● Assignment
Every record shown here needs to be repeated exactly.

● Materials provided

........

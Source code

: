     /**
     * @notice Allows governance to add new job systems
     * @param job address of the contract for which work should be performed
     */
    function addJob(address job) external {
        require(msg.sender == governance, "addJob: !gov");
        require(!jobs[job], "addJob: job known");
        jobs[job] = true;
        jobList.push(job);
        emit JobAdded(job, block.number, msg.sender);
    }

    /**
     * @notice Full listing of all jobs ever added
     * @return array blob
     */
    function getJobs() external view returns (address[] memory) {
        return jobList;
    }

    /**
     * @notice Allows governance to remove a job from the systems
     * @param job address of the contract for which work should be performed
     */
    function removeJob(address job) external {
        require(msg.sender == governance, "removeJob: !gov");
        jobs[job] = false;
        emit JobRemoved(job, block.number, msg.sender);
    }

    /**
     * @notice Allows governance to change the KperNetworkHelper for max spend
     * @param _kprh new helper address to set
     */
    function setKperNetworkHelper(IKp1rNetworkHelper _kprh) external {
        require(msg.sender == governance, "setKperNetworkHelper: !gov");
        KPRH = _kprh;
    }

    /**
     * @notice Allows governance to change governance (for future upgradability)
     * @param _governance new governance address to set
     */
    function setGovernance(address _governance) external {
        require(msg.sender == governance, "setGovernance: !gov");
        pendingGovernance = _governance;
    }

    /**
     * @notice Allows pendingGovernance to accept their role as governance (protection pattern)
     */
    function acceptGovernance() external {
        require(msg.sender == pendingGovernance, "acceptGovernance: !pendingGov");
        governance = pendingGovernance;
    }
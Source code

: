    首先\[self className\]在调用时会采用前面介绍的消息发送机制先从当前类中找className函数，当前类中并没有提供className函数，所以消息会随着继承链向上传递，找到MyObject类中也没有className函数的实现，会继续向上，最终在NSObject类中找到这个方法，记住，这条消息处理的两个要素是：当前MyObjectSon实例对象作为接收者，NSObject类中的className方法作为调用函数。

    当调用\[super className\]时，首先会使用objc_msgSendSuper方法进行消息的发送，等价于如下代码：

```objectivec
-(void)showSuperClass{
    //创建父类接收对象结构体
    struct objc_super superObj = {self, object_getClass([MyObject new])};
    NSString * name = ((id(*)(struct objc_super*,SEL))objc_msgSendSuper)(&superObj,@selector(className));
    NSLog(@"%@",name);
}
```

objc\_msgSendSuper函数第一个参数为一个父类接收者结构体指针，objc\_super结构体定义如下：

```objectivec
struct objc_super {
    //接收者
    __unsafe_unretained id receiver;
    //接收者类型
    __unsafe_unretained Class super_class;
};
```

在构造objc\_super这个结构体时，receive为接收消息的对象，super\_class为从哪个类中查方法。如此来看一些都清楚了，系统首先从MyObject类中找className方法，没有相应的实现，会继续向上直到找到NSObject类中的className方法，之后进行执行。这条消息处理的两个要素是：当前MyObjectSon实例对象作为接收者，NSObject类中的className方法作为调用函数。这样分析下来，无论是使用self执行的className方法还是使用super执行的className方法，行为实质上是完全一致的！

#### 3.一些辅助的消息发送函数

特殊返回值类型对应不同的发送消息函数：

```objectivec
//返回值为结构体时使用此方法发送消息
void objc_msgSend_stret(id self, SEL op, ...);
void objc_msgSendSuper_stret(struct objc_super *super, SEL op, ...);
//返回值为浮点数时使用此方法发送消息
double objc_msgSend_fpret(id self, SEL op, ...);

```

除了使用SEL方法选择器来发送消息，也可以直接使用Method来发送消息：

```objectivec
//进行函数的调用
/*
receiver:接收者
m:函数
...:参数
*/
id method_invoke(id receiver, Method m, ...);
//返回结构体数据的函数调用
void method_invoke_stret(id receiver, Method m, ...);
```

........

● Output for this task
Source code

:     /**
     * @notice Allows governance to add new job systems
     * @param job address of the contract for which work should be performed
     */
    function addJob(address job) external {
        require(msg.sender == governance, "addJob: !gov");
        require(!jobs[job], "addJob: job known");
        jobs[job] = true;
        jobList.push(job);
        emit JobAdded(job, block.number, msg.sender);
    }

    /**
     * @notice Full listing of all jobs ever added
     * @return array blob
     */
    function getJobs() external view returns (address[] memory) {
        return jobList;
    }

    /**
     * @notice Allows governance to remove a job from the systems
     * @param job address of the contract for which work should be performed
     */
    function removeJob(address job) external {
        require(msg.sender == governance, "removeJob: !gov");
        jobs[job] = false;
        emit JobRemoved(job, block.number, msg.sender);
    }

    /**
     * @notice Allows governance to change the KperNetworkHelper for max spend
     * @param _kprh new helper address to set
     */
    function setKperNetworkHelper(IKp1rNetworkHelper _kprh) external {
        require(msg.sender == governance, "setKperNetworkHelper: !gov");
        KPRH = _kprh;
    }

    /**
     * @notice Allows governance to change governance (for future upgradability)
     * @param _governance new governance address to set
     */
    function setGovernance(address _governance) external {
        require(msg.sender == governance, "setGovernance: !gov");
        pendingGovernance = _governance;
    }

    /**
     * @notice Allows pendingGovernance to accept their role as governance (protection pattern)
     */
    function acceptGovernance() external {
        require(msg.sender == pendingGovernance, "acceptGovernance: !pendingGov");
        governance = pendingGovernance;
    }
Source code

:    首先\[self className\]在调用时会采用前面介绍的消息发送机制先从当前类中找className函数，当前类中并没有提供className函数，所以消息会随着继承链向上传递，找到MyObject类中也没有className函数的实现，会继续向上，最终在NSObject类中找到这个方法，记住，这条消息处理的两个要素是：当前MyObjectSon实例对象作为接收者，NSObject类中的className方法作为调用函数。

    当调用\[super className\]时，首先会使用objc_msgSendSuper方法进行消息的发送，等价于如下代码：

```objectivec
-(void)showSuperClass{
    //创建父类接收对象结构体
    struct objc_super superObj = {self, object_getClass([MyObject new])};
    NSString * name = ((id(*)(struct objc_super*,SEL))objc_msgSendSuper)(&superObj,@selector(className));
    NSLog(@"%@",name);
}
```

objc\_msgSendSuper函数第一个参数为一个父类接收者结构体指针，objc\_super结构体定义如下：

```objectivec
struct objc_super {
    //接收者
    __unsafe_unretained id receiver;
    //接收者类型
    __unsafe_unretained Class super_class;
};
```

在构造objc\_super这个结构体时，receive为接收消息的对象，super\_class为从哪个类中查方法。如此来看一些都清楚了，系统首先从MyObject类中找className方法，没有相应的实现，会继续向上直到找到NSObject类中的className方法，之后进行执行。这条消息处理的两个要素是：当前MyObjectSon实例对象作为接收者，NSObject类中的className方法作为调用函数。这样分析下来，无论是使用self执行的className方法还是使用super执行的className方法，行为实质上是完全一致的！

#### 3.一些辅助的消息发送函数

特殊返回值类型对应不同的发送消息函数：

```objectivec
//返回值为结构体时使用此方法发送消息
void objc_msgSend_stret(id self, SEL op, ...);
void objc_msgSendSuper_stret(struct objc_super *super, SEL op, ...);
//返回值为浮点数时使用此方法发送消息
double objc_msgSend_fpret(id self, SEL op, ...);

```

除了使用SEL方法选择器来发送消息，也可以直接使用Method来发送消息：

```objectivec
//进行函数的调用
/*
receiver:接收者
m:函数
...:参数
*/
id method_invoke(id receiver, Method m, ...);
//返回结构体数据的函数调用
void method_invoke_stret(id receiver, Method m, ...);
```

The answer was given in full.